**Your instructions:** Of the lines in the data below, write out exactly those from the one holding "Configuring the final" through the one holding "Scaffolder follows the", both included.
_ _ _ _
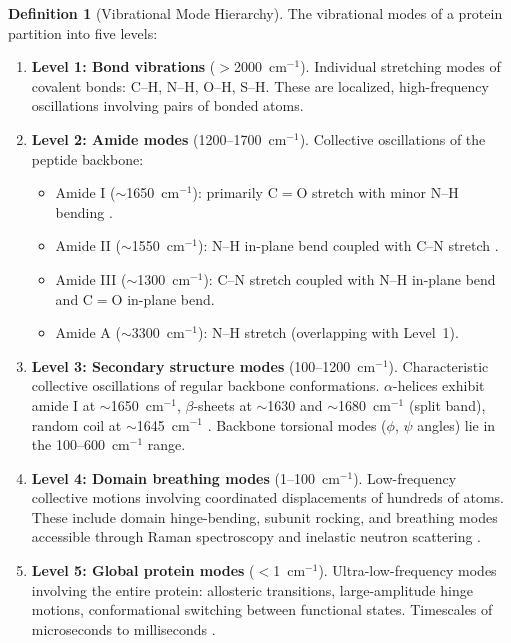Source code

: \documentclass[11pt,twocolumn,a4paper]{article}
\theoremstyle{definition}
\newtheorem{definition}[theorem]{Definition}
\theoremstyle{remark}
\begin{document}
\begin{definition}[Vibrational Mode Hierarchy]
\label{def:hierarchy}
The vibrational modes of a protein partition into five levels:
\begin{enumerate}[nosep]
\item \textbf{Level 1: Bond vibrations} ($>$2000~cm$^{-1}$). Individual stretching modes of covalent bonds: C--H, N--H, O--H, S--H. These are localized, high-frequency oscillations involving pairs of bonded atoms.
\item \textbf{Level 2: Amide modes} (1200--1700~cm$^{-1}$). Collective oscillations of the peptide backbone:
\begin{itemize}[nosep]
\item Amide I ($\sim$1650~cm$^{-1}$): primarily C$=$O stretch with minor N--H bending \citep{barth2007, krimm1986}.
\item Amide II ($\sim$1550~cm$^{-1}$): N--H in-plane bend coupled with C--N stretch \citep{barth2002}.
\item Amide III ($\sim$1300~cm$^{-1}$): C--N stretch coupled with N--H in-plane bend and C$=$O in-plane bend.
\item Amide A ($\sim$3300~cm$^{-1}$): N--H stretch (overlapping with Level~1).
\end{itemize}
\item \textbf{Level 3: Secondary structure modes} (100--1200~cm$^{-1}$). Characteristic collective oscillations of regular backbone conformations. $\alpha$-helices exhibit amide I at $\sim$1650~cm$^{-1}$, $\beta$-sheets at $\sim$1630 and $\sim$1680~cm$^{-1}$ (split band), random coil at $\sim$1645~cm$^{-1}$ \citep{barth2002, barth2007}. Backbone torsional modes ($\phi$, $\psi$ angles) lie in the 100--600~cm$^{-1}$ range.
\item \textbf{Level 4: Domain breathing modes} (1--100~cm$^{-1}$). Low-frequency collective motions involving coordinated displacements of hundreds of atoms. These include domain hinge-bending, subunit rocking, and breathing modes accessible through Raman spectroscopy and inelastic neutron scattering \citep{go1983, bahar1997}.
\item \textbf{Level 5: Global protein modes} ($<$1~cm$^{-1}$). Ultra-low-frequency modes involving the entire protein: allosteric transitions, large-amplitude hinge motions, conformational switching between functional states. Timescales of microseconds to milliseconds \citep{tirion1996}.
\end{enumerate}
\end{definition}
\end{document}
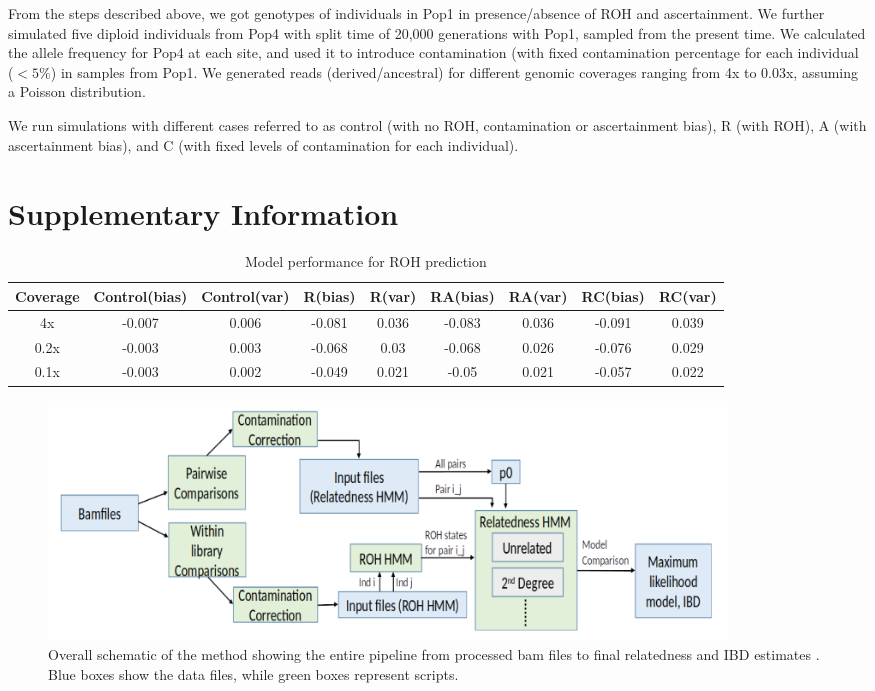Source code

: \documentclass[12pt, letterpaper]{article}
\begin{document}
From the steps described above, we got genotypes of individuals in Pop1 in presence/absence of ROH and ascertainment. We further simulated five diploid individuals from Pop4 with split time of 20,000 generations with Pop1, sampled from the present time. We calculated the allele frequency for Pop4 at each site, and used it to introduce contamination (with fixed contamination percentage for each individual ($<5\%$) in samples from Pop1. We generated reads (derived/ancestral) for different genomic coverages ranging from 4x to 0.03x, assuming a Poisson distribution.

We run simulations with different cases referred to as control (with no ROH, contamination or ascertainment bias), R (with ROH), A (with ascertainment bias), and C (with fixed levels of contamination for each individual). 

\section{Supplementary Information}



\begin{table}
\caption{\label{tab:Table 2}Model performance for ROH prediction}
\begin{tabular}{|c|c|c|c|c|c|c|c|c|}
    \hline
    Coverage & Control(bias) & Control(var) & R(bias) & R(var) & RA(bias) & RA(var) & RC(bias) & RC(var)\\
    \hline
    4x & -0.007 & 0.006 & -0.081 & 0.036 & -0.083 & 0.036 & -0.091 & 0.039\\
    \hline
    0.2x & -0.003 & 0.003 & -0.068 & 0.03 & -0.068 & 0.026 & -0.076 & 0.029\\
    \hline
    0.1x & -0.003 & 0.002 & -0.049 & 0.021 & -0.05 & 0.021 & -0.057 & 0.022\\
    \hline
\end{tabular}
\label{table1}
\end{table}

\renewcommand{\figurename}{Fig. S}
\begin{figure}[h!]
    \includegraphics[width=18cm]{plots/inkscape_finalImg/schematic_sup.png}
    \centering
    \caption{Overall schematic of the method showing the entire pipeline from processed bam files to final relatedness and IBD estimates . Blue boxes show the data files, while green boxes represent scripts.}
    \label{figS0:schematic}
\end{figure}
\end{document}
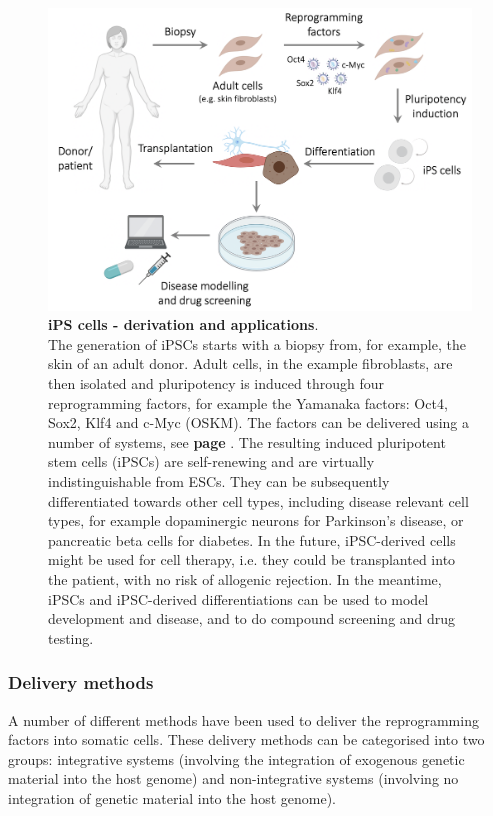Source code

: \begin{figure}[htbp]
\centering
\includegraphics[width=14cm]{Chapter1/Fig/ipscs.png}
\caption[iPS cells]{\textbf{iPS cells - derivation and applications}.\\
The generation of iPSCs starts with a biopsy from, for example, the skin of an adult donor.
Adult cells, in the example fibroblasts, are then isolated and pluripotency is induced through four reprogramming factors, for example the Yamanaka factors: Oct4, Sox2, Klf4 and c-Myc (OSKM).
The factors can be delivered using a number of systems, see \textbf{page \pageref{sec:ipsc_delivery}}.
The resulting induced pluripotent stem cells (iPSCs) are self-renewing and are virtually indistinguishable from ESCs.
They can be subsequently differentiated towards other cell types, including disease relevant cell types, for example dopaminergic neurons for Parkinson's disease, or pancreatic beta cells for diabetes.
In the future, iPSC-derived cells might be used for cell therapy, i.e. they could be transplanted into the patient, with no risk of allogenic rejection.
In the meantime, iPSCs and iPSC-derived differentiations can be used to model development and disease, and to do compound screening and drug testing.}
\label{fig:ipsc}
\end{figure}


\subsubsection{Delivery methods}
\label{sec:ipsc_delivery}

A number of different methods have been used to deliver the reprogramming factors into somatic cells. 
These delivery methods can be categorised into two groups: integrative systems (involving the integration of exogenous genetic material into the host genome) and non-integrative systems (involving no integration of genetic material into the host genome). \\

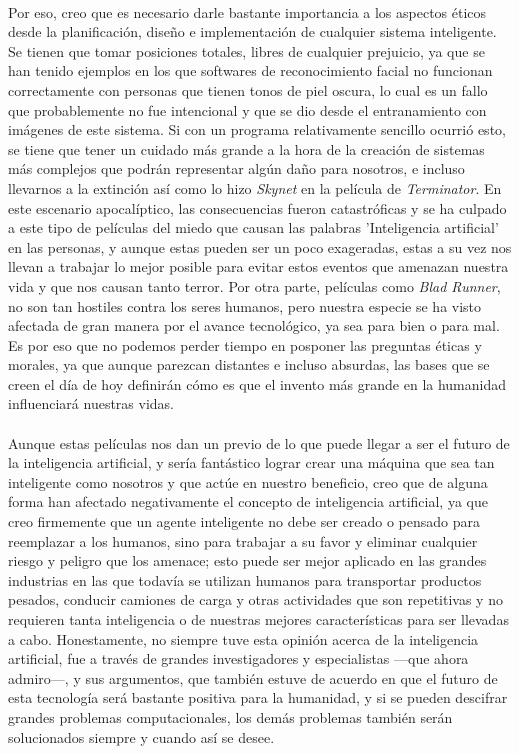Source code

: \documentclass{scrreprt}
\begin{document}
\paragraph{}Por eso, creo que es necesario darle bastante importancia a los aspectos éticos desde la planificación, diseño e implementación de cualquier sistema inteligente. Se tienen que tomar posiciones totales, libres de cualquier prejuicio, ya que se han tenido ejemplos en los que softwares de reconocimiento facial no funcionan correctamente con personas que tienen tonos de piel oscura, lo cual es un fallo que probablemente no fue intencional y que se dio desde el entranamiento con imágenes de este sistema. Si con un programa relativamente sencillo ocurrió esto, se tiene que tener un cuidado más grande a la hora de la creación de sistemas más complejos que podrán representar algún daño para nosotros, e incluso llevarnos a la extinción así como lo hizo \emph{Skynet} en la película de \emph{Terminator}. En este escenario apocalíptico, las consecuencias fueron catastróficas y se ha culpado a este tipo de películas del miedo que causan las palabras 'Inteligencia artificial' en las personas, y aunque estas pueden ser un poco exageradas, estas a su vez nos llevan a trabajar lo mejor posible para evitar estos eventos que amenazan nuestra vida y que nos causan tanto terror. Por otra parte, películas como \emph{Blad Runner}, no son tan hostiles contra los seres humanos, pero nuestra especie se ha visto afectada de gran manera por el avance tecnológico, ya sea para bien o para mal. Es por eso que no podemos perder tiempo en posponer las preguntas éticas y morales, ya que aunque parezcan distantes e incluso absurdas, las bases que se creen el día de hoy definirán cómo es que el invento más grande en la humanidad influenciará nuestras vidas.

\paragraph{}Aunque estas películas nos dan un previo de lo que puede llegar a ser el futuro de la inteligencia artificial, y sería fantástico lograr crear una máquina que sea tan inteligente como nosotros y que actúe en nuestro beneficio, creo que de alguna forma han afectado negativamente el concepto de inteligencia artificial, ya que creo firmemente que un agente inteligente no debe ser creado o pensado para reemplazar a los humanos, sino para trabajar a su favor y eliminar cualquier riesgo y peligro que los amenace; esto puede ser mejor aplicado en las grandes industrias en las que todavía se utilizan humanos para transportar productos pesados, conducir camiones de carga y otras actividades que son repetitivas y no requieren tanta inteligencia o de nuestras mejores características para ser llevadas a cabo. Honestamente, no siempre tuve esta opinión acerca de la inteligencia artificial, fue a través de grandes investigadores y especialistas —que ahora admiro—, y sus argumentos, que también estuve de acuerdo en que el futuro de esta tecnología será bastante positiva para la humanidad, y si se pueden descifrar grandes problemas computacionales, los demás problemas también serán solucionados siempre y cuando así se desee.
\end{document}
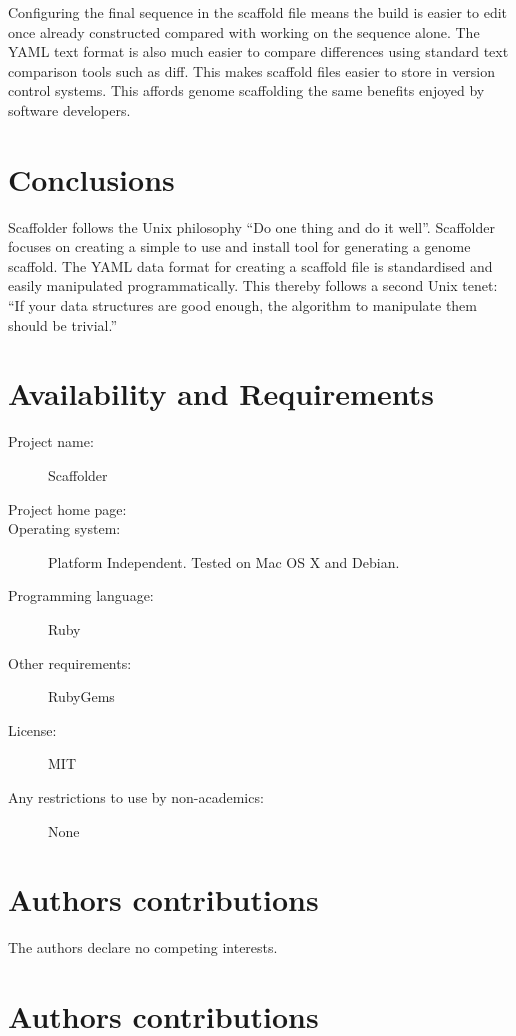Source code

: \documentclass[10pt]{bmc_article}
\newenvironment{bmcformat}{\begin{raggedright}\baselineskip20pt\sloppy\setboolean{publ}{false}}{\end{raggedright}\baselineskip20pt\sloppy}
\begin{document}
\begin{bmcformat}
Configuring the final sequence in the scaffold file means the build is easier
to edit once already constructed compared with working on the sequence alone.
The YAML text format is also much easier to compare differences using standard
text comparison tools such as diff. This makes scaffold files easier to store
in version control systems. This affords genome scaffolding the same benefits
enjoyed by software developers. \pb

\section*{Conclusions} %

Scaffolder follows the Unix philosophy ``Do one thing and do it well''.
Scaffolder focuses on creating a simple to use and install tool for generating
a genome scaffold. The YAML data format for creating a scaffold file is
standardised and easily manipulated programmatically. This thereby follows
a second Unix tenet: ``If your data structures are good enough, the algorithm
to manipulate them should be trivial.''

\section*{Availability and Requirements} %

  \begin{description}
    \item[Project name:] Scaffolder
    \item[Project home page:] \scaffolder
    \item[Operating system:] Platform Independent. Tested on Mac OS X and
    Debian.
    \item[Programming language:] Ruby
    \item[Other requirements:] RubyGems
    \item[License:] MIT
    \item[Any restrictions to use by non-academics:] None
  \end{description}

\section*{Authors contributions}
  The authors declare no competing interests.
\section*{Authors contributions}


\end{bmcformat}
\end{document}
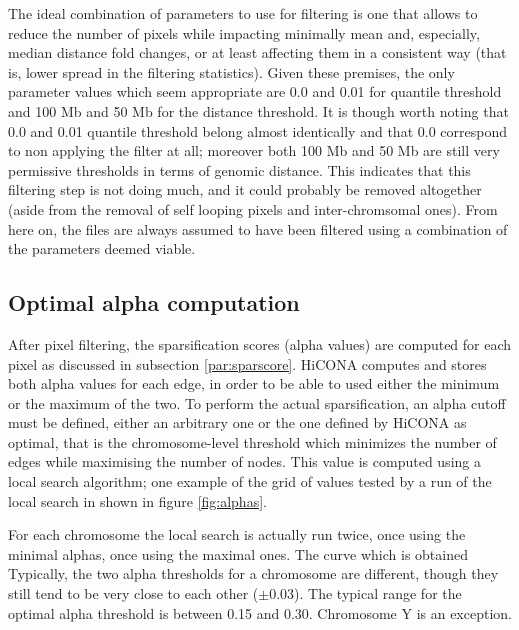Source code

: The ideal combination of parameters to use for filtering is one that allows to reduce the number of pixels while impacting minimally mean and, especially, median distance fold changes, or at least affecting them in a consistent way (that is, lower spread in the filtering statistics). Given these premises, the only parameter values which seem appropriate are 0.0 and 0.01 for quantile threshold and 100 Mb and 50 Mb for the distance threshold. It is though worth noting that 0.0 and 0.01 quantile threshold belong almost identically and that 0.0 correspond to non applying the filter at all; moreover both 100 Mb and 50 Mb are still very permissive thresholds in terms of genomic distance. This indicates that this filtering step is not doing much, and it could probably be removed altogether (aside from the removal of self looping pixels and inter-chromsomal ones). From here on, the files are always assumed to have been filtered using a combination of the parameters deemed viable.


\subsection{Optimal alpha computation}

After pixel filtering, the sparsification scores (alpha values) are computed for each pixel as discussed in subsection \ref{par:sparscore}. HiCONA computes and stores both alpha values for each edge, in order to be able to used either the minimum or the maximum of the two. To perform the actual sparsification, an alpha cutoff must be defined, either an arbitrary one or the one defined by HiCONA as optimal, that is the chromosome-level threshold which minimizes the number of edges while maximising the number of nodes. This value is computed using a local search algorithm; one example of the grid of values tested by a run of the local search in shown in figure \ref{fig:alphas}.

For each chromosome the local search is actually run twice, once using the minimal alphas, once using the maximal ones. The curve which is obtained
Typically, the two alpha thresholds for a chromosome are different, though they still tend to be very close to each other ($\pm 0.03$). The typical range for the optimal alpha threshold is between 0.15 and 0.30. Chromosome Y is an exception. 


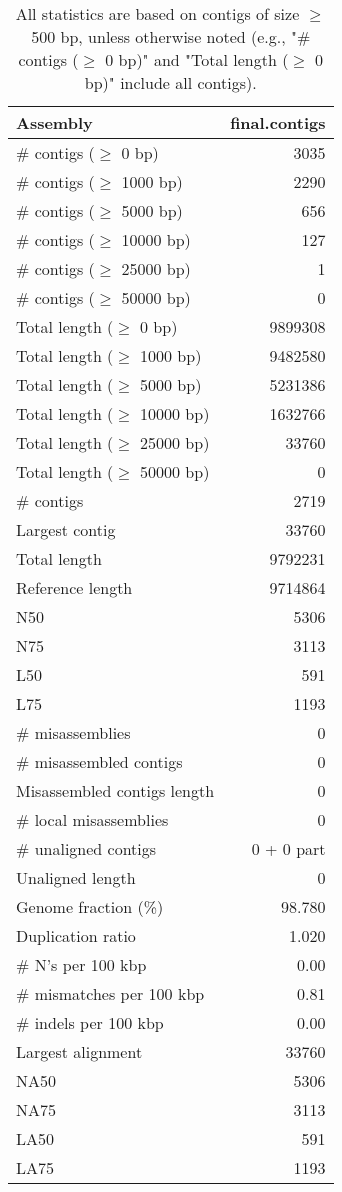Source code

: \documentclass[12pt,a4paper]{article}
\begin{document}
\begin{table}[ht]
\begin{center}
\caption{All statistics are based on contigs of size $\geq$ 500 bp, unless otherwise noted (e.g., "\# contigs ($\geq$ 0 bp)" and "Total length ($\geq$ 0 bp)" include all contigs).}
\begin{tabular}{|l*{1}{|r}|}
\hline
Assembly & final.contigs \\ \hline
\# contigs ($\geq$ 0 bp) & 3035 \\ \hline
\# contigs ($\geq$ 1000 bp) & 2290 \\ \hline
\# contigs ($\geq$ 5000 bp) & 656 \\ \hline
\# contigs ($\geq$ 10000 bp) & 127 \\ \hline
\# contigs ($\geq$ 25000 bp) & 1 \\ \hline
\# contigs ($\geq$ 50000 bp) & 0 \\ \hline
Total length ($\geq$ 0 bp) & 9899308 \\ \hline
Total length ($\geq$ 1000 bp) & 9482580 \\ \hline
Total length ($\geq$ 5000 bp) & 5231386 \\ \hline
Total length ($\geq$ 10000 bp) & 1632766 \\ \hline
Total length ($\geq$ 25000 bp) & 33760 \\ \hline
Total length ($\geq$ 50000 bp) & 0 \\ \hline
\# contigs & 2719 \\ \hline
Largest contig & 33760 \\ \hline
Total length & 9792231 \\ \hline
Reference length & 9714864 \\ \hline
N50 & 5306 \\ \hline
N75 & 3113 \\ \hline
L50 & 591 \\ \hline
L75 & 1193 \\ \hline
\# misassemblies & 0 \\ \hline
\# misassembled contigs & 0 \\ \hline
Misassembled contigs length & 0 \\ \hline
\# local misassemblies & 0 \\ \hline
\# unaligned contigs & 0 + 0 part \\ \hline
Unaligned length & 0 \\ \hline
Genome fraction (\%) & 98.780 \\ \hline
Duplication ratio & 1.020 \\ \hline
\# N's per 100 kbp & 0.00 \\ \hline
\# mismatches per 100 kbp & 0.81 \\ \hline
\# indels per 100 kbp & 0.00 \\ \hline
Largest alignment & 33760 \\ \hline
NA50 & 5306 \\ \hline
NA75 & 3113 \\ \hline
LA50 & 591 \\ \hline
LA75 & 1193 \\ \hline
\end{tabular}
\end{center}
\end{table}
\end{document}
_ _ _ _
**Response area:**
Configuring the final sequence in the scaffold file means the build is easier
to edit once already constructed compared with working on the sequence alone.
The YAML text format is also much easier to compare differences using standard
text comparison tools such as diff. This makes scaffold files easier to store
in version control systems. This affords genome scaffolding the same benefits
enjoyed by software developers. \pb

\section*{Conclusions} %

Scaffolder follows the Unix philosophy ``Do one thing and do it well''.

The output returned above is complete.